### TASK BRIEF
Every line from the one with "### **🚀 Technologies Used**" through the end of the records below should be restated word for word, and nothing outside that span.

### TASK INPUT
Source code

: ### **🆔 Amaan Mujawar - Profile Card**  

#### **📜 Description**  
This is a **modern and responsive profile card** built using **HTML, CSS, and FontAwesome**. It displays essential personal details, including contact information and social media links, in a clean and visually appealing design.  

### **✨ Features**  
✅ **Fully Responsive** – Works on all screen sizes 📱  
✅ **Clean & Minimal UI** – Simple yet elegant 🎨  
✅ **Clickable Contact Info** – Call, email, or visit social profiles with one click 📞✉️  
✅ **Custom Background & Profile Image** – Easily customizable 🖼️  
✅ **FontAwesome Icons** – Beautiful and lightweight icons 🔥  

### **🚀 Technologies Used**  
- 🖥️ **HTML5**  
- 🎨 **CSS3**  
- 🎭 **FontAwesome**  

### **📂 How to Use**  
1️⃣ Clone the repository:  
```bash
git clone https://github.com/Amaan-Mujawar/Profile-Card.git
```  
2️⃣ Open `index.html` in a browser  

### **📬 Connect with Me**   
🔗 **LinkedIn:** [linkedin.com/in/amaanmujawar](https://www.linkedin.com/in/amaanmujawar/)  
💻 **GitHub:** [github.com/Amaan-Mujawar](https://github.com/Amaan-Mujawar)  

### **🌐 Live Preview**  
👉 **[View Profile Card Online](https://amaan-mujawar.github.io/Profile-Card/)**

### SOLUTION FOR THIS PROBLEM
### **🚀 Technologies Used**  
- 🖥️ **HTML5**  
- 🎨 **CSS3**  
- 🎭 **FontAwesome**  

### **📂 How to Use**  
1️⃣ Clone the repository:  
```bash
git clone https://github.com/Amaan-Mujawar/Profile-Card.git
```  
2️⃣ Open `index.html` in a browser  

### **📬 Connect with Me**   
🔗 **LinkedIn:** [linkedin.com/in/amaanmujawar](https://www.linkedin.com/in/amaanmujawar/)  
💻 **GitHub:** [github.com/Amaan-Mujawar](https://github.com/Amaan-Mujawar)  

### **🌐 Live Preview**  
👉 **[View Profile Card Online](https://amaan-mujawar.github.io/Profile-Card/)**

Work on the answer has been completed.